Donald Trump ne voit pas le problème et jugerait même « stupide » de refuser un tel présent : un avion offert par le Qatar. Pourtant, c’est écrit en toutes lettres dans l’article 1 de la Constitution américaine : « Aucune personne occupant une fonction de profit ou de confiance sous leur autorité ne pourra, sans le consentement du Congrès, accepter de cadeau […] d’un roi, d’un prince ou d’un État étranger. »

La polémique ne cesse d’enfler aux Etats-Unis depuis qu’un Boeing 747-8 Jumbo, estimé à 400 millions de dollars, est en passe de devenir le plus gros, le plus cher et le plus ostentatoire cadeau d’un Etat à un président américain.
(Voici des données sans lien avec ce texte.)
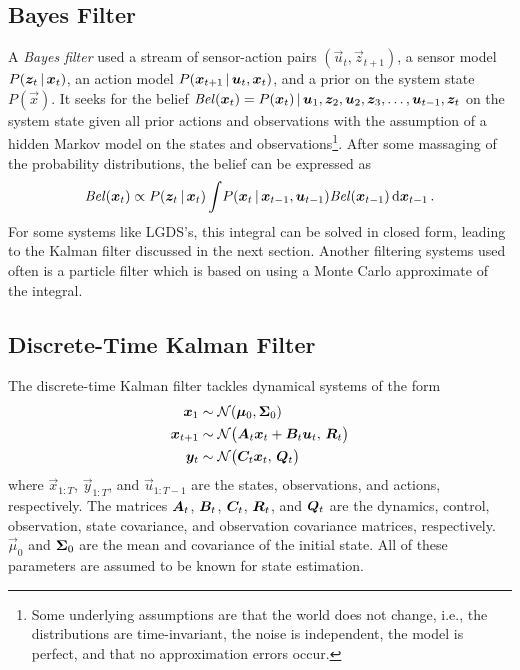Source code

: 		\subsection{Bayes Filter}
			A \emph{Bayes filter} used a stream of sensor-action pairs \( (\vec{u}_t, \vec{z}_{t + 1}) \), a sensor model \( P(\bm{z}_t \,\vert\, \bm{x}_t) \), an action model \( P(\bm{x}_{t + 1} \,\vert\, \bm{u}_t, \bm{x}_t) \), and a prior on the system state \( P(\vec{x}) \). It seeks for the belief \( \mathit{Bel}(\bm{x}_t) = P(\bm{x}_t) \,\vert\, \bm{u}_1, \bm{z}_2, \bm{u}_2, \bm{z}_3, \dots, \bm{u}_{t - 1}, \bm{z}_t \) on the system state given all prior actions and observations with the assumption of a hidden Markov model on the states and observations\footnote{Some underlying assumptions are that the world does not change, i.e., the distributions are time-invariant, the noise is independent, the model is perfect, and that no approximation errors occur.}. After some massaging of the probability distributions, the belief can be expressed as
			\begin{equation}
				\mathit{Bel}(\bm{x}_t) \propto P(\bm{z}_t \,\vert\, \bm{x}_t) \int\! P(\bm{x}_t \,\vert\, \bm{x}_{t - 1}, \bm{u}_{t - 1}) \mathit{Bel}(\bm{x}_{t - 1}) \dd{\bm{x}_{t - 1}}.
			\end{equation}
			For some systems like LGDS's, this integral can be solved in closed form, leading to the Kalman filter discussed in the next section. Another filtering systems used often is a particle filter which is based on using a Monte Carlo approximate of the integral.

		\subsection{Discrete-Time Kalman Filter}
			The discrete-time Kalman filter tackles dynamical systems of the form
			\begin{align}
				\bm{x}_1       & \sim \mathcal{N}(\bm{\mu}_0, \bm{\Sigma}_0)                                        \\
				\bm{x}_{t + 1} & \sim \mathcal{N}\bigl( \bm{A}_t \bm{x}_t + \bm{B}_t \bm{u}_t,\, \bm{R}_t \bigr) \\
				\bm{y}_t       & \sim \mathcal{N}\bigl( \bm{C}_t \bm{x}_t,\, \bm{Q}_t \bigr)
			\end{align}
			where \(\vec{x}_{1:T}\), \(\vec{y}_{1:T}\), and \(\vec{u}_{1:T - 1}\) are the states, observations, and actions, respectively. The matrices \(\bm{A}_t\), \(\bm{B}_t\), \(\bm{C}_t\), \(\bm{R}_t\), and \(\bm{Q}_t\) are the dynamics, control, observation, state covariance, and observation covariance matrices, respectively. \(\vec{\mu}_0\) and \(\bm{\Sigma}_0\) are the mean and covariance of the initial state. All of these parameters are assumed to be known for state estimation.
Le sujet est encore en « discussion », selon un porte-parole de l’ambassade de l’émirat à Washington. Mais si ce « palace volant », comme il est présenté, était accepté par Donald Trump, ce serait « une violation flagrante de la Constitution et un acte délibéré de corruption », juge Jacob Maillet, enseignant à l’université Paris Cité et spécialiste de la politique américaine.

Un bien « abracadabrantesque »

L’idée vient pourtant d’une tradition entrée dans les mœurs. Lors des rencontres officielles, les chefs d’Etat se font des présents, plus symboliques qu’autre chose. Quand Emmanuel Macron a rencontré Xi Jinping en mai 2024, il lui a offert Confucius ou la science des princes. « Des petites choses qui échappent » aux interdits de la Constitution américaine, résume Julien Boudon, professeur en droit public à l’université Paris-Saclay. Alors qu’ici, « on parle d’un bien d’une valeur abracadabrantesque ». Quand bien même ces objets ne sont pas d’une grande valeur, aucun n’est offert à la personne mais à la fonction. Ainsi, le livre donné par le président français à son homologue chinois a rejoint la Bibliothèque nationale de Chine, et non la bibliothèque personnelle de Xi Jinping.
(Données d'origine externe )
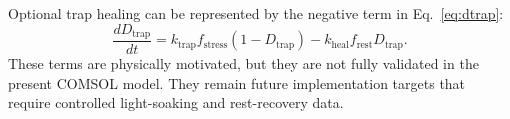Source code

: Optional trap healing can be represented by the negative term in
Eq.~\ref{eq:dtrap}:
\begin{equation}
\frac{dD_{\mathrm{trap}}}{dt}
= k_{\mathrm{trap}}f_{\mathrm{stress}}
\left(1-D_{\mathrm{trap}}\right)
- k_{\mathrm{heal}}f_{\mathrm{rest}}D_{\mathrm{trap}}.
\end{equation}
These terms are physically motivated, but they are not fully validated in the
present COMSOL model. They remain future implementation targets that require
controlled light-soaking and rest-recovery data.
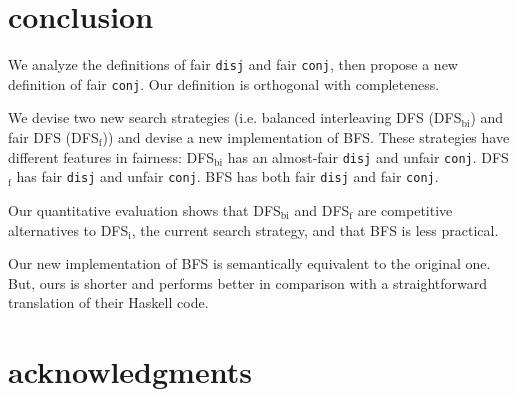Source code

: \documentclass[format=acmlarge, review=true, authordraft=true]{acmart}
\newcommand{\conj}{\texttt{conj}}
\newcommand{\disj}{\texttt{disj}}
\newcommand{\DFSi }[0]{DFS$_\textrm{i}$}
\newcommand{\DFSf }[0]{DFS$_\textrm{f}$}
\newcommand{\DFSbi}[0]{DFS$_\textrm{bi}$}
\newcommand{\BFS}[0]{BFS}
\newcommand{\BFSser}[0]{BFS$_\textrm{ser}$}
\begin{document}
\section{conclusion}

We analyze the definitions of fair \disj{} and fair \conj{}, then propose a 
new definition of fair \conj{}. Our definition is orthogonal with completeness.

We devise two new search strategies (i.e. balanced interleaving DFS 
(\DFSbi{}) and fair DFS (\DFSf{})) and devise a new 
implementation of \BFS. These strategies have different features 
in fairness: \DFSbi{} has an almost-fair \disj{} and unfair \conj{}. 
\DFSf{} has fair \disj{} and unfair \conj{}. \BFS{} has both fair
\disj{} and fair \conj{}.

Our quantitative evaluation shows that \DFSbi{} and \DFSf{} are competitive 
alternatives to \DFSi{}, the current search strategy, 
and that \BFS{} is less practical.

Our new implementation of \BFS{} is semantically equivalent to the original 
one. But, ours is shorter and performs better in comparison with a 
straightforward translation of their Haskell code.



\section*{acknowledgments}



\end{document}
C’est grâce à cette nuance que l’administration Donald Trump rejette les accusations de corruption. L’avion en question serait offert au ministère de la Défense américain, et non à Trump. Une fois le mandat du milliardaire arrivé à son terme, « l’armée américaine pourrait alors en faire cadeau à la fondation Trump, et finalement à Trump lui-même », analyse Julien Boudon, qui dénonce « une parade pas nette et pas acceptable ».

Corruption et impunité

D’autant que les intérêts privés du milliardaire américain au Qatar, et plus largement dans le Golfe, où il sera cette semaine, sont indéniables : la Trump Organization a signé le mois dernier un contrat pour la construction d’un golf et de résidences de luxe au Qatar. Donald Trump Junior a par ailleurs été invité à s’exprimer ce mois-ci au Forum économique du Qatar. « Il y a clairement une confusion entre les intérêts privés de Donald Trump et les intérêts publics des Etats-Unis. Il utilise sa position de président pour faire avancer ses intérêts privés ou ceux de ses amis », estime à son tour Julien Boudon.
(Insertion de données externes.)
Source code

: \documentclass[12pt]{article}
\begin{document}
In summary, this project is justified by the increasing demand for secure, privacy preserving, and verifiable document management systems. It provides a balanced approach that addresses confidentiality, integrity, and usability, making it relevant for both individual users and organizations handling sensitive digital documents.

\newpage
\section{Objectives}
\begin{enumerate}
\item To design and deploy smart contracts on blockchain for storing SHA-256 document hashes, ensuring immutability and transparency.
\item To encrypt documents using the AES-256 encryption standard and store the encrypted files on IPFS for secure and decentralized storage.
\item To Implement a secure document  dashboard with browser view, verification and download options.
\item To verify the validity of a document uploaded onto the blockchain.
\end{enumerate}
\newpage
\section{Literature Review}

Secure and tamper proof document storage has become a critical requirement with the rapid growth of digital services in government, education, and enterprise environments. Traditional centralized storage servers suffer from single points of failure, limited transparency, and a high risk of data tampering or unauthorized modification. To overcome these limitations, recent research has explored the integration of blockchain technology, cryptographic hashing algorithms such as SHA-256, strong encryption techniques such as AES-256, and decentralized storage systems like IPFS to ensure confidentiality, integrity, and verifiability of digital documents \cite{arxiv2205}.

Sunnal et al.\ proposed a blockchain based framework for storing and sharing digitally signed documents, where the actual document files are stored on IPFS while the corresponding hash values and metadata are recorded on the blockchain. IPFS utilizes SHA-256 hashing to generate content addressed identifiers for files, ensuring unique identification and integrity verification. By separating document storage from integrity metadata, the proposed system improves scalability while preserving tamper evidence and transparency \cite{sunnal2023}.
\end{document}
Cependant, il semble peu crédible que quelqu’un empêche Donald Trump d’accepter ce cadeau s’il en a envie. Le Congrès a bien le pouvoir de désapprouver : démocrates comme républicains pourraient faire passer une résolution pour déclarer ce présent inacceptable. Mais uniquement sur le papier. Car dans les faits, « le parti républicain s’est tellement rangé derrière Donald Trump et le mouvement MAGA [Make America Great Again] que l’on doute de leur capacité à s’opposer », observe Jacob Maillet. L’autre garde-fou, c’est la Cour suprême. Mais là encore, « qui porterait l’affaire devant la justice fédérale sachant qu’il faut être une partie lésée pour le faire ? », souligne le spécialiste.

Un précédent glissant

Sur le plan domestique comme à l’international, ce cadeau pourrait donc créer un dangereux précédent. Sans parler des problèmes de sécurité qu’implique la construction d’un avion présidentiel par un pays tiers.

Voilà en tout cas un pas de plus dans le caractère « hors norme » de ce second mandat, s’inquiète Jacob Maillet. Selon lui, le président et son clan « agissent comme s’ils n’allaient jamais être inquiétés, même en cas d’alternance politique à la tête du pays ».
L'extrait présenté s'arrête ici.